What is Data Governance and Why Do Banks Lose Sleep Over It?

This is Day 1 of an 18-day series building an open-source EU banking data governance pipeline. The end product is a valid EBA XBRL COREP submission produced by a fully governed, independently restartable data pipeline using only open-source tools.

I am spending the next 18 days building an end-to-end EU banking data governance pipeline that produces a real COREP regulatory report — the kind EU banks submit to the EBA every quarter. Before writing a single line of code, I want to answer the question that every non-banking data engineer asks when they first encounter this domain:

Why do banks treat data governance like a matter of life and death?

The short answer: because for them, it is.

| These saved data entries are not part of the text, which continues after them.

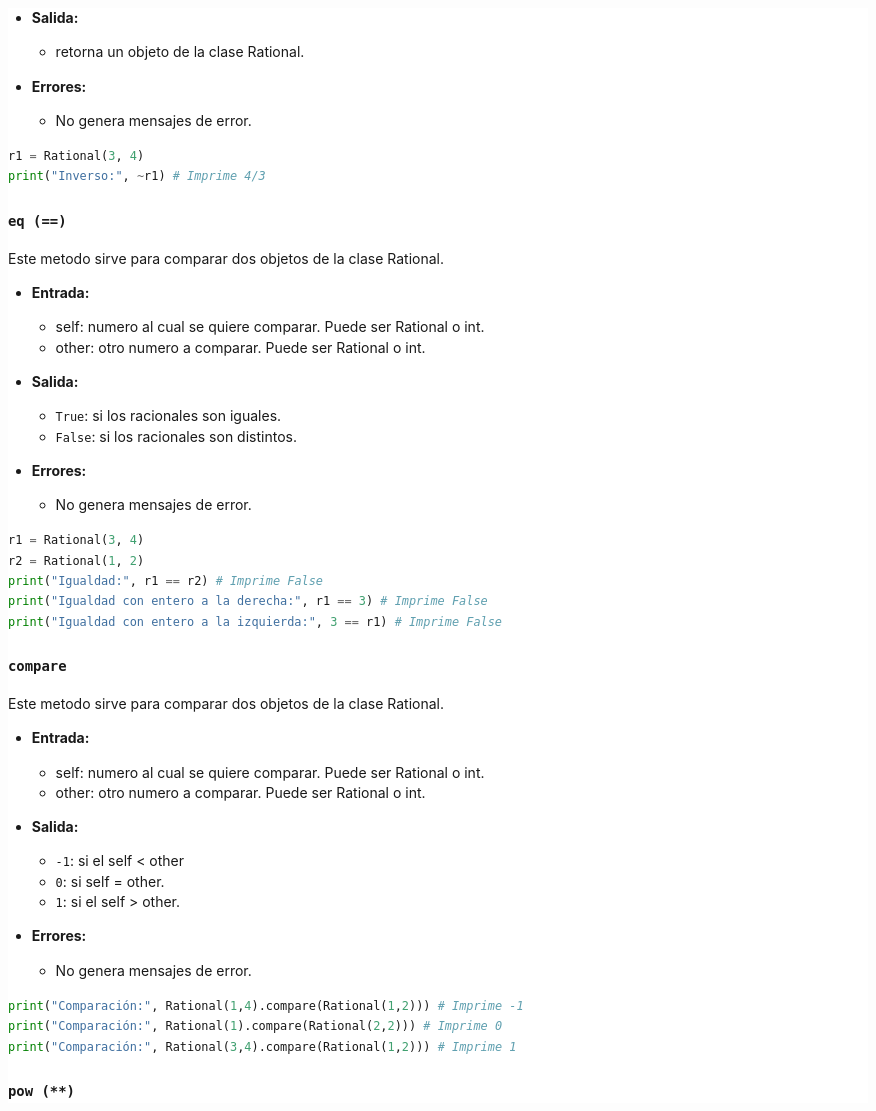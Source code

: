 - **Salida:**
  - retorna un objeto de la clase Rational.

- **Errores:**
  - No genera mensajes de error. 

```python
r1 = Rational(3, 4)
print("Inverso:", ~r1) # Imprime 4/3
```

### `eq (==)`

Este metodo sirve para comparar dos objetos de la clase Rational.

- **Entrada:**
  - self: numero al cual se quiere comparar. Puede ser Rational o int.
  - other: otro numero a comparar. Puede ser Rational o int.

- **Salida:**
  - `True`: si los racionales son iguales.
  - `False`: si los racionales son distintos.

- **Errores:**
  - No genera mensajes de error. 

```python
r1 = Rational(3, 4)
r2 = Rational(1, 2)
print("Igualdad:", r1 == r2) # Imprime False
print("Igualdad con entero a la derecha:", r1 == 3) # Imprime False
print("Igualdad con entero a la izquierda:", 3 == r1) # Imprime False
```

### `compare`

Este metodo sirve para comparar dos objetos de la clase Rational.

- **Entrada:**
  - self: numero al cual se quiere comparar. Puede ser Rational o int.
  - other: otro numero a comparar. Puede ser Rational o int.

- **Salida:**
  - `-1`: si el self < other
  - `0`: si self = other.
  - `1`: si el self > other.

- **Errores:**
  - No genera mensajes de error. 

```python
print("Comparación:", Rational(1,4).compare(Rational(1,2))) # Imprime -1
print("Comparación:", Rational(1).compare(Rational(2,2))) # Imprime 0
print("Comparación:", Rational(3,4).compare(Rational(1,2))) # Imprime 1
```

### `pow (**)`
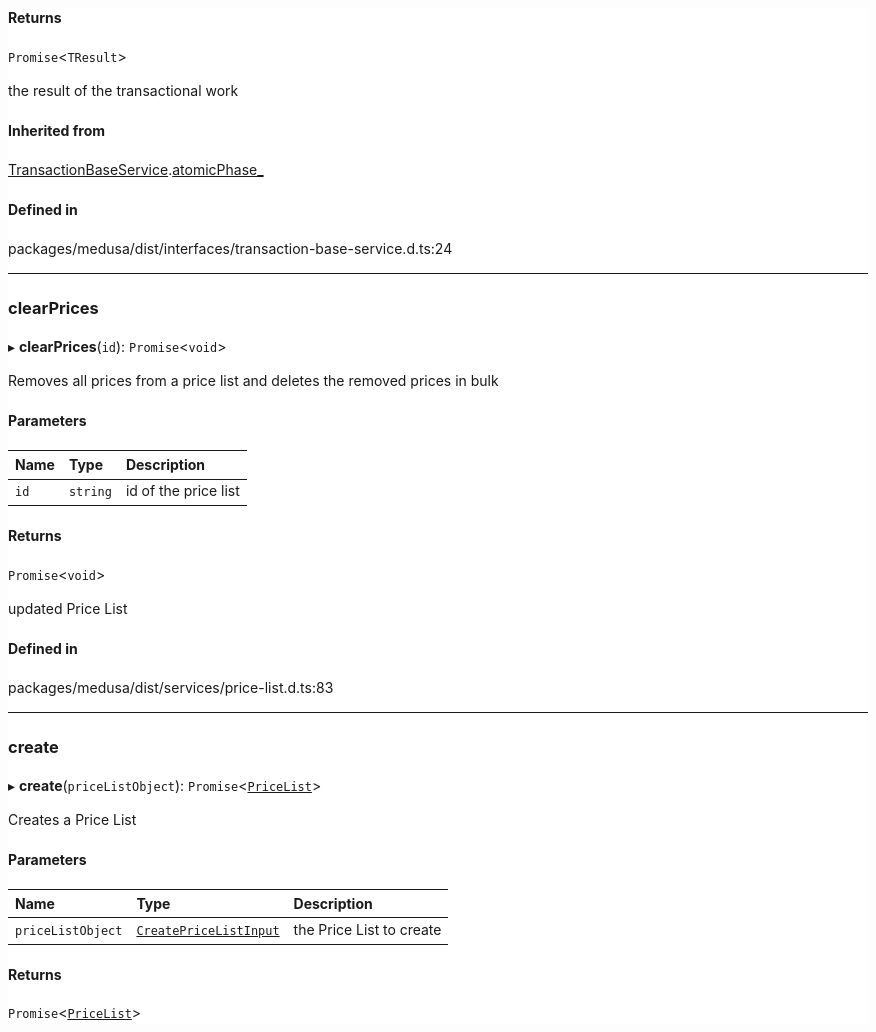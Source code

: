 #### Returns

`Promise`<`TResult`\>

the result of the transactional work

#### Inherited from

[TransactionBaseService](internal-8.internal.TransactionBaseService.md).[atomicPhase_](internal-8.internal.TransactionBaseService.md#atomicphase_)

#### Defined in

packages/medusa/dist/interfaces/transaction-base-service.d.ts:24

___

### clearPrices

▸ **clearPrices**(`id`): `Promise`<`void`\>

Removes all prices from a price list and deletes the removed prices in bulk

#### Parameters

| Name | Type | Description |
| :------ | :------ | :------ |
| `id` | `string` | id of the price list |

#### Returns

`Promise`<`void`\>

updated Price List

#### Defined in

packages/medusa/dist/services/price-list.d.ts:83

___

### create

▸ **create**(`priceListObject`): `Promise`<[`PriceList`](internal-3.PriceList.md)\>

Creates a Price List

#### Parameters

| Name | Type | Description |
| :------ | :------ | :------ |
| `priceListObject` | [`CreatePriceListInput`](../modules/internal-8.internal.md#createpricelistinput) | the Price List to create |

#### Returns

`Promise`<[`PriceList`](internal-3.PriceList.md)\>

What Data Governance Actually Is

Strip away the consulting jargon and data governance answers six questions about every piece of data in an organisation:

Who owns it? — which executive is accountable if it is wrong
Who maintains it? — which analyst monitors its quality day to day
What does it mean? — a single agreed definition, not seventeen variations
Is it good enough to use? — quality checks with defined thresholds
Who can see it? — access controls, masking, row-level restrictions
What happened to it? — an immutable audit trail of every read and write

In most industries these questions are answered informally, inconsistently, or not at all. Teams work around gaps. Problems get fixed quietly. Nobody goes to jail.

In banking, informal is not an option.

The Five Reasons Banks Are Different

1. Their Data Is Their Product

A bank does not manufacture anything physical. Its entire balance sheet — loans, deposits, derivatives, capital, liquidity positions — exists only as data. A loan is a number in a database. A capital ratio is a calculated figure. Liquidity is a model output.

When the data is wrong, the product is wrong. There is no physical inventory to count as a sanity check.

When Barclays reported incorrect capital ratios in 2012, the problem was not that they had less capital — it was that their data systems calculated it incorrectly. The restatement cost them billions in market capitalisation in a single day. The data was the capital, for all practical purposes.

2. Regulators Read Their Data Directly

In most industries, regulators audit companies periodically. In EU banking, regulators receive machine-readable data submissions on a fixed schedule and run automated validation checks against them immediately on receipt.

COREP — Common Reporting — requires EU banks to submit structured capital and liquidity data to the EBA and national regulators (ECB, BaFin, FCA, DNB) every quarter, in XBRL format, within 12 business days of quarter-end.

The regulator is not reading a PDF. They are running automated validation rules against your numbers. If the CET1 ratio in template C 03.00 does not mathematically equal the CET1 capital in C 01.00 divided by the risk-weighted assets in C 02.00, their system flags it immediately.

Your data quality is not internal hygiene. It is a live examination that happens every quarter, automatically, with no margin for “we will fix it in the next submission.”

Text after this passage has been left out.